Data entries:
* * * * * * *

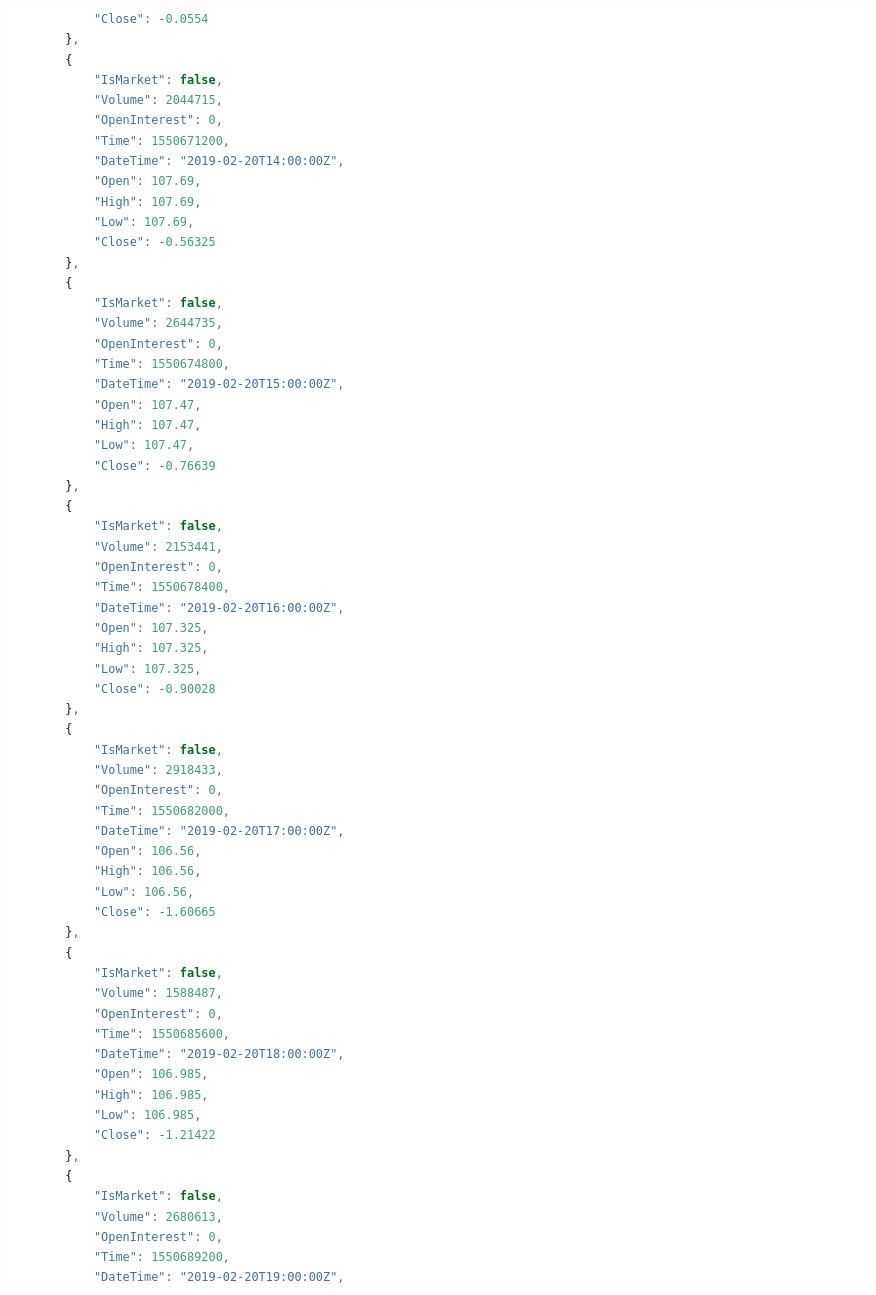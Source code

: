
 ```javascript
            "Close": -0.0554
        },
        {
            "IsMarket": false,
            "Volume": 2044715,
            "OpenInterest": 0,
            "Time": 1550671200,
            "DateTime": "2019-02-20T14:00:00Z",
            "Open": 107.69,
            "High": 107.69,
            "Low": 107.69,
            "Close": -0.56325
        },
        {
            "IsMarket": false,
            "Volume": 2644735,
            "OpenInterest": 0,
            "Time": 1550674800,
            "DateTime": "2019-02-20T15:00:00Z",
            "Open": 107.47,
            "High": 107.47,
            "Low": 107.47,
            "Close": -0.76639
        },
        {
            "IsMarket": false,
            "Volume": 2153441,
            "OpenInterest": 0,
            "Time": 1550678400,
            "DateTime": "2019-02-20T16:00:00Z",
            "Open": 107.325,
            "High": 107.325,
            "Low": 107.325,
            "Close": -0.90028
        },
        {
            "IsMarket": false,
            "Volume": 2918433,
            "OpenInterest": 0,
            "Time": 1550682000,
            "DateTime": "2019-02-20T17:00:00Z",
            "Open": 106.56,
            "High": 106.56,
            "Low": 106.56,
            "Close": -1.60665
        },
        {
            "IsMarket": false,
            "Volume": 1588487,
            "OpenInterest": 0,
            "Time": 1550685600,
            "DateTime": "2019-02-20T18:00:00Z",
            "Open": 106.985,
            "High": 106.985,
            "Low": 106.985,
            "Close": -1.21422
        },
        {
            "IsMarket": false,
            "Volume": 2680613,
            "OpenInterest": 0,
            "Time": 1550689200,
            "DateTime": "2019-02-20T19:00:00Z",
```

* * * * * * *

* AIM OF THE TASK *
Copy each line of the data that includes the word "DateTime".

* TASK RESPONSE *
            "DateTime": "2019-02-20T14:00:00Z",
            "DateTime": "2019-02-20T15:00:00Z",
            "DateTime": "2019-02-20T16:00:00Z",
            "DateTime": "2019-02-20T17:00:00Z",
            "DateTime": "2019-02-20T18:00:00Z",
            "DateTime": "2019-02-20T19:00:00Z",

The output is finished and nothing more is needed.